SNAP is a proposed orbiting optical/near-IR imaging and spectrographic telescope dedicated to dark-energy investigations. As suggested by the name, the initial approach was to use highredshift Type Ia supernovae to map the expansion history of the Universe to high precision. The resultant design—an approximately 2-meter aperture, diffraction-limited telescope with maximal field of view tiled with visible and near-IR detectors—is in fact nearly optimal for the measurement of weak gravitational lensing as well. With substantial guidance from Penn faculty, the SNAP program has evolved to include a substantial WL survey along with SNe measurements. These two approaches now combine to make SNAP a leading candidate for the NASA-DOE JDEM.

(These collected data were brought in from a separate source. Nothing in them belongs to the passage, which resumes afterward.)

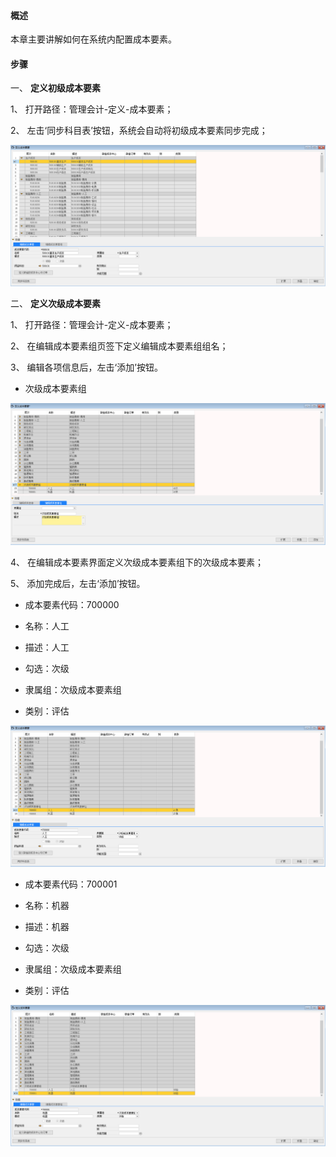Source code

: #### **概述**

本章主要讲解如何在系统内配置成本要素。

#### **步骤**

一、 **定义初级成本要素**

1、 打开路径：管理会计-定义-成本要素；

2、 左击‘同步科目表’按钮，系统会自动将初级成本要素同步完成；

![img](images/pz11.1.png) 

二、 **定义次级成本要素**

1、 打开路径：管理会计-定义-成本要素；

2、 在编辑成本要素组页签下定义编辑成本要素组组名；

3、 编辑各项信息后，左击‘添加’按钮。

- 次级成本要素组

![img](images/pz11.2.png) 

4、 在编辑成本要素界面定义次级成本要素组下的次级成本要素；

5、 添加完成后，左击‘添加’按钮。

- 成本要素代码：700000

- 名称：人工

- 描述：人工

- 勾选：次级

- 隶属组：次级成本要素组

- 类别：评估

![img](images/pz11.3.png) 

- 成本要素代码：700001

- 名称：机器

- 描述：机器

- 勾选：次级

- 隶属组：次级成本要素组

- 类别：评估

![img](images/pz11.4.png)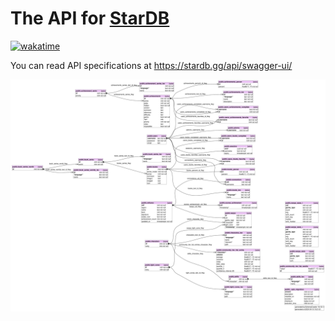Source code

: # The API for [StarDB](https://stardb.gg)

[![wakatime](https://wakatime.com/badge/user/594e5948-2f7c-499b-955f-f57d579011fe/project/191bdf63-e366-4df1-8e42-10a802d4e404.svg?style=for-the-badge)](https://wakatime.com/badge/user/594e5948-2f7c-499b-955f-f57d579011fe/project/191bdf63-e366-4df1-8e42-10a802d4e404)

You can read API specifications at https://stardb.gg/api/swagger-ui/

![Database](./graph.svg)
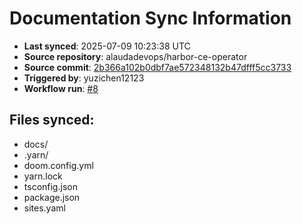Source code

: # Documentation Sync Information

- **Last synced**: 2025-07-09 10:23:38 UTC
- **Source repository**: alaudadevops/harbor-ce-operator
- **Source commit**: [2b366a102b0dbf7ae572348132b47dfff5cc3733](https://github.com/alaudadevops/harbor-ce-operator/commit/2b366a102b0dbf7ae572348132b47dfff5cc3733)
- **Triggered by**: yuzichen12123
- **Workflow run**: [#8](https://github.com/alaudadevops/harbor-ce-operator/actions/runs/16166796553)

## Files synced:
- docs/
- .yarn/
- doom.config.yml
- yarn.lock
- tsconfig.json
- package.json
- sites.yaml
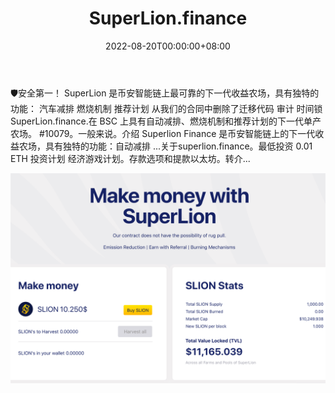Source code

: ﻿---
title: "SuperLion.finance"
description: "具有自动减排、燃烧机制和 BSC 推荐计划的下一代单产农场"
date: 2022-08-20T00:00:00+08:00
lastmod: 2022-08-20T00:00:00+08:00
draft: false
authors: ["boogArno"]
featuredImage: "superlion-finance.png"
tags: ["DeFi","SuperLion.finance"]
categories: ["nfts"]
nfts: ["DeFi"]
blockchain: "BSC"
website: "https://superlion.finance/"
twitter: "https://twitter.com/SuperLionBSC"
discord: ""
telegram: "https://t.me/superlionfinance"
github: "https://github.com/SuperLionFinance/"
youtube: ""
twitch: ""
facebook: ""
instagram: ""
reddit: ""
medium: ""
steam: ""
gitbook: ""
googleplay: ""
appstore: ""
status: "Live"
weight: 
lightgallery: true
toc: true
pinned: false
recommend: false
recommend1: false
---
🛡️安全第一！
SuperLion 是币安智能链上最可靠的下一代收益农场，具有独特的功能：
汽车减排
燃烧机制
推荐计划
从我们的合同中删除了迁移代码
审计
时间锁SuperLion.finance.在 BSC 上具有自动减排、燃烧机制和推荐计划的下一代单产农场。 #10079。一般来说。介绍 Superlion Finance 是币安智能链上的下一代收益农场，具有独特的功能：自动减排 ...关于superlion.finance。最低投资 0.01 ETH 投资计划 经济游戏计划。存款选项和提款以太坊。转介...

![superlionfinance-dapp-defi-bsc-image1_23fdd9edb051efdfc6ec18c917e5c3db](superlionfinance-dapp-defi-bsc-image1_23fdd9edb051efdfc6ec18c917e5c3db.png)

The University of Pennsylvania has been an institutional member of the SNAP collaboration since 2003. While Penn personnel have been involved in many aspects of the design, optimization, and forecasting for SNAP, our activities in the past 4 years have centered on two areas: first, the development and use of a flexible and reliable simulation system, SNAPsim; second, the definition of the weak lensing dark energy investigation. Some of this work is very basic and general, e.g., devising means by which WL can be used to measure dark energy, understanding the fundamental limitations of the WL method and estimating the optimal redshift distribution to minimize statistical and systematic errors on dark energy parameters from SNe luminosity distance measurements. Other work has been more practical, e.g., devising data-reduction techniques that minimize WL systematic errors. Some is very specific to SNAP, e.g., the development of SNe and WL-derived science requirements for the project.